[[ Data for review open ]]
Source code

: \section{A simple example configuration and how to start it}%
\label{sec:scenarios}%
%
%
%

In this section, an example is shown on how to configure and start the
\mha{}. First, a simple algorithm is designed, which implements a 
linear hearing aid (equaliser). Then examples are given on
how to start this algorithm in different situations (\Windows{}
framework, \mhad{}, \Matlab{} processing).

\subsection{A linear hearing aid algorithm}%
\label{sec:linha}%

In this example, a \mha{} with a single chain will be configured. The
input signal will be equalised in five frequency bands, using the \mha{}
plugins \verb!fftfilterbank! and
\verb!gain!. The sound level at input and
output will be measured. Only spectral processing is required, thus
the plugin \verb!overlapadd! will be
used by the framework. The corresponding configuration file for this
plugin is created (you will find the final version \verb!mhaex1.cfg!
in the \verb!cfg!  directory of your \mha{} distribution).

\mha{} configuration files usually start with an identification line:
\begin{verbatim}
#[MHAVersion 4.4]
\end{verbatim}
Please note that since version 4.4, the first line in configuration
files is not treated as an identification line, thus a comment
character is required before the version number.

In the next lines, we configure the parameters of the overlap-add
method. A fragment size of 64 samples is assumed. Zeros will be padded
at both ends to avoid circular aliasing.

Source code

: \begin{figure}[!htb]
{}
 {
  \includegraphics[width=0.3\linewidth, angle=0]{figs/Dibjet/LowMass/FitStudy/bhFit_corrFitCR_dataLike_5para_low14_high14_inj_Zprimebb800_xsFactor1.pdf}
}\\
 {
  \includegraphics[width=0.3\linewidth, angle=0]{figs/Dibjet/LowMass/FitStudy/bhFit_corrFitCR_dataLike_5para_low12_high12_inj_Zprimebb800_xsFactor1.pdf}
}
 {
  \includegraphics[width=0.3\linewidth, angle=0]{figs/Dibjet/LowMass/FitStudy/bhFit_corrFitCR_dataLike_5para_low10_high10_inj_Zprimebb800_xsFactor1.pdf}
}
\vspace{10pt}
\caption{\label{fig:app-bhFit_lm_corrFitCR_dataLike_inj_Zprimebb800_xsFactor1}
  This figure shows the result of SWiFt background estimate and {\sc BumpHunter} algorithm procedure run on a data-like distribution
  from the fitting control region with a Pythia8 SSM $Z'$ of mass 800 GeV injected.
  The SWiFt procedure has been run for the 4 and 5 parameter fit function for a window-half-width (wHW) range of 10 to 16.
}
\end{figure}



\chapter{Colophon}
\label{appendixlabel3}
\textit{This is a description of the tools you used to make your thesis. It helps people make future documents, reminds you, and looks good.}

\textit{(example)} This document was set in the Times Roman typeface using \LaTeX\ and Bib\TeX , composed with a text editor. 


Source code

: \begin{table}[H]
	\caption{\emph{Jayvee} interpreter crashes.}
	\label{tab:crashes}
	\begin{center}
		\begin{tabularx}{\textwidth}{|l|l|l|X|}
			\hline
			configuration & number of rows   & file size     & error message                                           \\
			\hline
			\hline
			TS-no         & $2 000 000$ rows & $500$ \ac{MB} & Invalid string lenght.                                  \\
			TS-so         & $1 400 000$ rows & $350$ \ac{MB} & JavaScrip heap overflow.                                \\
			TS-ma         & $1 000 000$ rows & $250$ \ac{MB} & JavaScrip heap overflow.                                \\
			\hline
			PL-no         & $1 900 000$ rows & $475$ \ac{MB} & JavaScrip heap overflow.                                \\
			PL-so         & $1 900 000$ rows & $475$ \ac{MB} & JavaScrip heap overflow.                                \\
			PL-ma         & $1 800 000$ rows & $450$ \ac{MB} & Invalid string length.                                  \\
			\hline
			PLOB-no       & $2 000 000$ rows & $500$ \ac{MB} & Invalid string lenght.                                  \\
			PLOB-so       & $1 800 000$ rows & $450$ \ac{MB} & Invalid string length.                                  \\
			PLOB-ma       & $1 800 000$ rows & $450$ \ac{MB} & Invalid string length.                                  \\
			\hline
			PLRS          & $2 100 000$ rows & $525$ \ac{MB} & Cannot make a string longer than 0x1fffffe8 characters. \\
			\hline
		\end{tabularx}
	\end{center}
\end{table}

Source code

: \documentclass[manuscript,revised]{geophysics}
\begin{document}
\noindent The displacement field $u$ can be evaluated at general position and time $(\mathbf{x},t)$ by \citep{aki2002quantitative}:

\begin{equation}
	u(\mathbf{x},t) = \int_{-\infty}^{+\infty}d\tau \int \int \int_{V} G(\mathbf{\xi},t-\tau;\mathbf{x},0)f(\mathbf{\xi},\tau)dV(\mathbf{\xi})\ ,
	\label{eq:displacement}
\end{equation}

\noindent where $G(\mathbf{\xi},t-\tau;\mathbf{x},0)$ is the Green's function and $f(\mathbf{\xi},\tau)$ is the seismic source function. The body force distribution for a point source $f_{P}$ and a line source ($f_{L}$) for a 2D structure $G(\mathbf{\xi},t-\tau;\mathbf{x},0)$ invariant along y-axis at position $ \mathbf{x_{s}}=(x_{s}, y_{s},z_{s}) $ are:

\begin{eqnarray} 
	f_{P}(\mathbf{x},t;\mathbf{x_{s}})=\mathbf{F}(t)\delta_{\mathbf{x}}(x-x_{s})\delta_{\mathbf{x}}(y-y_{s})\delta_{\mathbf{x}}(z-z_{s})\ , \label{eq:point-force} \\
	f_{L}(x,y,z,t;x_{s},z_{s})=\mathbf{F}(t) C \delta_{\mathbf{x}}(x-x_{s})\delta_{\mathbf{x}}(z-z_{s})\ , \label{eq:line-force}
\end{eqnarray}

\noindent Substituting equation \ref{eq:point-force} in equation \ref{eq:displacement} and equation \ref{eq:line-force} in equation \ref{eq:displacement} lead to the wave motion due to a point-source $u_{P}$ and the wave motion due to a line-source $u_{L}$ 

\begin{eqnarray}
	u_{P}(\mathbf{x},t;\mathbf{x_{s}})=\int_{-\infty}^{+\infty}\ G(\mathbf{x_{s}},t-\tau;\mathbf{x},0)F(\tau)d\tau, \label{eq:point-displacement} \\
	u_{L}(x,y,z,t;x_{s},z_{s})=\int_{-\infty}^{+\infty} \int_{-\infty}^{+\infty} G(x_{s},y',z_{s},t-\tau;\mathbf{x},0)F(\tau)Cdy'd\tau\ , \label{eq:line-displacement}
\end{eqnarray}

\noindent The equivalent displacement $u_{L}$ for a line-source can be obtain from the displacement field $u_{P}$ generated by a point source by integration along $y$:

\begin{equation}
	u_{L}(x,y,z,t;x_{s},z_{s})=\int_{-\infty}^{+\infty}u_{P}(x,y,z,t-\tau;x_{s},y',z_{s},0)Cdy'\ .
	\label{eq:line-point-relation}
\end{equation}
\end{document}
[[ Data for review closed ]]
* [What you are asked to do]
Return each line above exactly as it appears.

* [Written solution]
Source code

: \section{A simple example configuration and how to start it}%
\label{sec:scenarios}%
%
%
%

In this section, an example is shown on how to configure and start the
\mha{}. First, a simple algorithm is designed, which implements a 
linear hearing aid (equaliser). Then examples are given on
how to start this algorithm in different situations (\Windows{}
framework, \mhad{}, \Matlab{} processing).

\subsection{A linear hearing aid algorithm}%
\label{sec:linha}%

In this example, a \mha{} with a single chain will be configured. The
input signal will be equalised in five frequency bands, using the \mha{}
plugins \verb!fftfilterbank! and
\verb!gain!. The sound level at input and
output will be measured. Only spectral processing is required, thus
the plugin \verb!overlapadd! will be
used by the framework. The corresponding configuration file for this
plugin is created (you will find the final version \verb!mhaex1.cfg!
in the \verb!cfg!  directory of your \mha{} distribution).

\mha{} configuration files usually start with an identification line:
\begin{verbatim}
#[MHAVersion 4.4]
\end{verbatim}
Please note that since version 4.4, the first line in configuration
files is not treated as an identification line, thus a comment
character is required before the version number.

In the next lines, we configure the parameters of the overlap-add
method. A fragment size of 64 samples is assumed. Zeros will be padded
at both ends to avoid circular aliasing.

Source code

: \begin{figure}[!htb]
{}
 {
  \includegraphics[width=0.3\linewidth, angle=0]{figs/Dibjet/LowMass/FitStudy/bhFit_corrFitCR_dataLike_5para_low14_high14_inj_Zprimebb800_xsFactor1.pdf}
}\\
 {
  \includegraphics[width=0.3\linewidth, angle=0]{figs/Dibjet/LowMass/FitStudy/bhFit_corrFitCR_dataLike_5para_low12_high12_inj_Zprimebb800_xsFactor1.pdf}
}
 {
  \includegraphics[width=0.3\linewidth, angle=0]{figs/Dibjet/LowMass/FitStudy/bhFit_corrFitCR_dataLike_5para_low10_high10_inj_Zprimebb800_xsFactor1.pdf}
}
\vspace{10pt}
\caption{\label{fig:app-bhFit_lm_corrFitCR_dataLike_inj_Zprimebb800_xsFactor1}
  This figure shows the result of SWiFt background estimate and {\sc BumpHunter} algorithm procedure run on a data-like distribution
  from the fitting control region with a Pythia8 SSM $Z'$ of mass 800 GeV injected.
  The SWiFt procedure has been run for the 4 and 5 parameter fit function for a window-half-width (wHW) range of 10 to 16.
}
\end{figure}



\chapter{Colophon}
\label{appendixlabel3}
\textit{This is a description of the tools you used to make your thesis. It helps people make future documents, reminds you, and looks good.}

\textit{(example)} This document was set in the Times Roman typeface using \LaTeX\ and Bib\TeX , composed with a text editor. 


Source code

: \begin{table}[H]
	\caption{\emph{Jayvee} interpreter crashes.}
	\label{tab:crashes}
	\begin{center}
		\begin{tabularx}{\textwidth}{|l|l|l|X|}
			\hline
			configuration & number of rows   & file size     & error message                                           \\
			\hline
			\hline
			TS-no         & $2 000 000$ rows & $500$ \ac{MB} & Invalid string lenght.                                  \\
			TS-so         & $1 400 000$ rows & $350$ \ac{MB} & JavaScrip heap overflow.                                \\
			TS-ma         & $1 000 000$ rows & $250$ \ac{MB} & JavaScrip heap overflow.                                \\
			\hline
			PL-no         & $1 900 000$ rows & $475$ \ac{MB} & JavaScrip heap overflow.                                \\
			PL-so         & $1 900 000$ rows & $475$ \ac{MB} & JavaScrip heap overflow.                                \\
			PL-ma         & $1 800 000$ rows & $450$ \ac{MB} & Invalid string length.                                  \\
			\hline
			PLOB-no       & $2 000 000$ rows & $500$ \ac{MB} & Invalid string lenght.                                  \\
			PLOB-so       & $1 800 000$ rows & $450$ \ac{MB} & Invalid string length.                                  \\
			PLOB-ma       & $1 800 000$ rows & $450$ \ac{MB} & Invalid string length.                                  \\
			\hline
			PLRS          & $2 100 000$ rows & $525$ \ac{MB} & Cannot make a string longer than 0x1fffffe8 characters. \\
			\hline
		\end{tabularx}
	\end{center}
\end{table}

Source code

: \documentclass[manuscript,revised]{geophysics}
\begin{document}
\noindent The displacement field $u$ can be evaluated at general position and time $(\mathbf{x},t)$ by \citep{aki2002quantitative}:

\begin{equation}
	u(\mathbf{x},t) = \int_{-\infty}^{+\infty}d\tau \int \int \int_{V} G(\mathbf{\xi},t-\tau;\mathbf{x},0)f(\mathbf{\xi},\tau)dV(\mathbf{\xi})\ ,
	\label{eq:displacement}
\end{equation}

\noindent where $G(\mathbf{\xi},t-\tau;\mathbf{x},0)$ is the Green's function and $f(\mathbf{\xi},\tau)$ is the seismic source function. The body force distribution for a point source $f_{P}$ and a line source ($f_{L}$) for a 2D structure $G(\mathbf{\xi},t-\tau;\mathbf{x},0)$ invariant along y-axis at position $ \mathbf{x_{s}}=(x_{s}, y_{s},z_{s}) $ are:

\begin{eqnarray} 
	f_{P}(\mathbf{x},t;\mathbf{x_{s}})=\mathbf{F}(t)\delta_{\mathbf{x}}(x-x_{s})\delta_{\mathbf{x}}(y-y_{s})\delta_{\mathbf{x}}(z-z_{s})\ , \label{eq:point-force} \\
	f_{L}(x,y,z,t;x_{s},z_{s})=\mathbf{F}(t) C \delta_{\mathbf{x}}(x-x_{s})\delta_{\mathbf{x}}(z-z_{s})\ , \label{eq:line-force}
\end{eqnarray}

\noindent Substituting equation \ref{eq:point-force} in equation \ref{eq:displacement} and equation \ref{eq:line-force} in equation \ref{eq:displacement} lead to the wave motion due to a point-source $u_{P}$ and the wave motion due to a line-source $u_{L}$ 

\begin{eqnarray}
	u_{P}(\mathbf{x},t;\mathbf{x_{s}})=\int_{-\infty}^{+\infty}\ G(\mathbf{x_{s}},t-\tau;\mathbf{x},0)F(\tau)d\tau, \label{eq:point-displacement} \\
	u_{L}(x,y,z,t;x_{s},z_{s})=\int_{-\infty}^{+\infty} \int_{-\infty}^{+\infty} G(x_{s},y',z_{s},t-\tau;\mathbf{x},0)F(\tau)Cdy'd\tau\ , \label{eq:line-displacement}
\end{eqnarray}

\noindent The equivalent displacement $u_{L}$ for a line-source can be obtain from the displacement field $u_{P}$ generated by a point source by integration along $y$:

\begin{equation}
	u_{L}(x,y,z,t;x_{s},z_{s})=\int_{-\infty}^{+\infty}u_{P}(x,y,z,t-\tau;x_{s},y',z_{s},0)Cdy'\ .
	\label{eq:line-point-relation}
\end{equation}
\end{document}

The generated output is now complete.